Learn basics of Data Wrangling in SQL by Imputing Missing Values using Drop Attribute and Mean Methods


By:   |   Updated: 2021-04-13   |   Comments   |   Related: More > Data Cleansing for Validation


Problem

As a database or business intelligence developer I would like to learn the data wrangling steps in SQL especially the methods used to impute missing values without having to learn any specialized languages such as Python or R.

Solution

The solution is to get hands on experience of imputing missing values using the native SQL language, but following the same basis used in Data Science for data munging that utilize specialized languages like Python.

About Imputing Missing Values

It is very important to get some basic know-how of data wrangling and the term "Imputing Missing Values" in a Dataset from a data wrangling process.

Data wrangling

Data wrangling is simply a way to refine a Dataset by converting it from raw data to another form for data analytics purposes by Data Analyst for better decision making.

To get a better understanding about data wrangling (data exploration, data preparation, data cleaning, validating, enriching, automation, etc.) please refer to the following tutorial: Learn basics of Data Wrangling in SQL to handle Invalid Values.
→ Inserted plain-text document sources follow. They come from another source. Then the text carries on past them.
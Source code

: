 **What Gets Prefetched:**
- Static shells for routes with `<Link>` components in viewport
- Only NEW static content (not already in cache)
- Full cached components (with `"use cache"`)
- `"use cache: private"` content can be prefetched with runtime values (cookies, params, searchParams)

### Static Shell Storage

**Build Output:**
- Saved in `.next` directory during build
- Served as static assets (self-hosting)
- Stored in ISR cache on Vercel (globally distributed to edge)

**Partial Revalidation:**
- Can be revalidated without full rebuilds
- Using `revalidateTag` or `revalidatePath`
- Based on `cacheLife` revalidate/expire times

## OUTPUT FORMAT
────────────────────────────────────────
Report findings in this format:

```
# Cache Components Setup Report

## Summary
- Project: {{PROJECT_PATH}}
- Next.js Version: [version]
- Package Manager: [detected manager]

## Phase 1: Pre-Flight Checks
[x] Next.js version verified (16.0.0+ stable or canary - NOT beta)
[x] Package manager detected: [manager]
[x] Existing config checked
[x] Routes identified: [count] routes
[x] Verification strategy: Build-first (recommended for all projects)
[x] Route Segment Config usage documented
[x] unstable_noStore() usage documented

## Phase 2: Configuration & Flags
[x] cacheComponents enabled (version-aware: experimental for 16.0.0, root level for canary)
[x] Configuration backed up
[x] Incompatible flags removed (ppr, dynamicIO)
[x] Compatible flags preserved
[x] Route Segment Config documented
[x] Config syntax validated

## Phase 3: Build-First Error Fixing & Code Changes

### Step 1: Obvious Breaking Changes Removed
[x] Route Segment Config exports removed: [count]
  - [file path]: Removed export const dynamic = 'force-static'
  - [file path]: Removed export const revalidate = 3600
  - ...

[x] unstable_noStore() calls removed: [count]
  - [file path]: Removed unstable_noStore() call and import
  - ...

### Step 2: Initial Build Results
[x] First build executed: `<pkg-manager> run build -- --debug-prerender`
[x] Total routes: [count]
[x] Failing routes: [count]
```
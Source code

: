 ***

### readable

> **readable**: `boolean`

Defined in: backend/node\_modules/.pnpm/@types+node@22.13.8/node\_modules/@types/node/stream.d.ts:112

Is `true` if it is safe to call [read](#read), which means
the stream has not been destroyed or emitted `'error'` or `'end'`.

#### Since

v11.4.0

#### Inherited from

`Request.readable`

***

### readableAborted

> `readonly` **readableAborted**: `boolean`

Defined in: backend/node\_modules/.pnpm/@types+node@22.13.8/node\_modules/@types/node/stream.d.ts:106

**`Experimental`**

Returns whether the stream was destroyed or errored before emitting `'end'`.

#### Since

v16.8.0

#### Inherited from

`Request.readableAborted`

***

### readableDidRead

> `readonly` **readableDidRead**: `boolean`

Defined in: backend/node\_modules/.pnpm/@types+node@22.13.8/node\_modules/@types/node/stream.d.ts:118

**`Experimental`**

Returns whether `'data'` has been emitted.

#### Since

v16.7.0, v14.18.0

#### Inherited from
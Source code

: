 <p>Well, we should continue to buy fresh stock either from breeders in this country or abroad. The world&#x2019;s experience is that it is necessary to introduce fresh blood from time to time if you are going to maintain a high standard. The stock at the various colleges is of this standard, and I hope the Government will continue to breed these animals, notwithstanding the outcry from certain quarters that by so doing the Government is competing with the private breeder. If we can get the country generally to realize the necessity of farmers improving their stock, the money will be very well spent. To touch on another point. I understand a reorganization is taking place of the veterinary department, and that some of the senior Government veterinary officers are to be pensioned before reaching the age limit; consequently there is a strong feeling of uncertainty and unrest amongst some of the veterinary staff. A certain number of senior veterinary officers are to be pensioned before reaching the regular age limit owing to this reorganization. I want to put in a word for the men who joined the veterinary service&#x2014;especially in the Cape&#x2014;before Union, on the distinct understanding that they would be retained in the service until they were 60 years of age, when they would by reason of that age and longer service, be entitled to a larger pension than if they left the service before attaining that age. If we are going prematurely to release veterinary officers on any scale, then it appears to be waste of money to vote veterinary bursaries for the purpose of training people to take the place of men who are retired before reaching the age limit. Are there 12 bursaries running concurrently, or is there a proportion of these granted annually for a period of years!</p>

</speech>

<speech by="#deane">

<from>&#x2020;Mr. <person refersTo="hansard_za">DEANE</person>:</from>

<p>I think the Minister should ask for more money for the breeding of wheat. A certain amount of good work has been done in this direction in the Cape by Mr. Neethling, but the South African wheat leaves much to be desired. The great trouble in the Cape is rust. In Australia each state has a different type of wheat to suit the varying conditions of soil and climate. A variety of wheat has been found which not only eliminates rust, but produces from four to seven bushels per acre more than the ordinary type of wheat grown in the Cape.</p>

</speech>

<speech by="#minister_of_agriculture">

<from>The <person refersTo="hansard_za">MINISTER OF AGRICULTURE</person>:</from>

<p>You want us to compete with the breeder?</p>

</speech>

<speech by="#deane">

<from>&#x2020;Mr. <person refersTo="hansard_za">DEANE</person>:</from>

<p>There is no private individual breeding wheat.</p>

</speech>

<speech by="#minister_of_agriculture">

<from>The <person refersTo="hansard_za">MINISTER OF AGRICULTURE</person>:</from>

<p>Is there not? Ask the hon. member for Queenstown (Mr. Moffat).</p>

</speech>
What is Imputing Missing Values?

Imputing missing values means replacing missing values with some meaningful data in a Dataset as part of data wrangling, which can be very time-consuming.

What are missing values?

A missing value is any value in a Dataset (such as a SQL database table) which has not been supplied or has been left uninitialized.

SQL Example of missing value

Null values represent missing values in a SQL table which can pose serious problems for carrying out complex data analysis so these missing values must be handled by using one of the methods applied in data wrangling.

Imputing Missing Values using Mean and Median Methods

In this walkthrough we are going to learn the following data wrangling approaches to impute (replace) missing values:

  1. Using Drop Attribute Method
  2. Using Mean Method

Prerequisites

This tip assumes that the readers are well familiar with T-SQL and database concepts and the following environment is setup:

  1. SQL Server local/remote instance is installed
  2. Database development and management tool like SQL Server Management Studio (SSMS) or Azure Data Studio is readily available to setup the database and run T-SQL scripts

Reference Tip

It is highly recommended to go through the previously discussed methods used in data wrangling by reading the following tip: Learn basics of Data Wrangling in SQL to handle Invalid Values.

Setup Sample Dataset (Database) WatchesDWR2

The first thing is to setup a sample Dataset (SQL database) called WatchesDWR2, about watches, by running the following script against the master database to create the data structures:

-- Create a new database called 'WatchesDWR2'
-- Connect to the 'master' database to run this snippet
USE master
GO

-- Create the new database if it does not exist already
IF NOT EXISTS (
    SELECT [name]
FROM sys.databases
WHERE [name] = N'WatchesDWR2'
)
CREATE DATABASE WatchesDWR2
GO
 
-- Switch to the WatchesDWR2 database (created locally)
USE WatchesDWR2
 
-- Creating a watch table
CREATE TABLE [dbo].[Watch]
(
    [WatchId] [int] IDENTITY(1,1) NOT NULL,
    [Color] [varchar](20) NULL,
    [Case Width] INT NULL,
    [Case Depth] INT NULL,
    [Price] [decimal](10, 2) NULL,
    CONSTRAINT [PK_WatchType] PRIMARY KEY CLUSTERED 
(
   [WatchId] ASC
)
)
 
-- Insert rows into table 'Watch' in schema '[dbo]'
INSERT INTO [dbo].[Watch]
    ( -- Columns to insert data into
    Color,[Case Width],[Case Depth], Price
    )
VALUES
    (
        'Black', 49, 20, 200.00
),
    (
        'Blue', 45, 18, 150.00
),
    (
        NULL, 50, 15, NULL
),
    (
        NULL, 55, 15, 170.50
),
    (
        NULL, NULL, NULL, NULL
),
    (
        NULL, 52, 20, 300
)

Dataset Check

Please have a quick look at the recently created sample database which is used as a Dataset for data wrangling by typing and executing the following T-SQL script against the WatchesDWR2 database:

-- View Watch table 
SELECT w.WatchId, w.Color, w.[Case Width], w.[Case Depth], w.Price
FROM [dbo].[Watch] w
GO

The output is as follows:

Watch Table used as Dataset

Please note that this output is generated by Azure Data Studio. You can use any other compliant database development and management tool such as SQL Server Management Studio (SSMS) to write and run your SQL scripts.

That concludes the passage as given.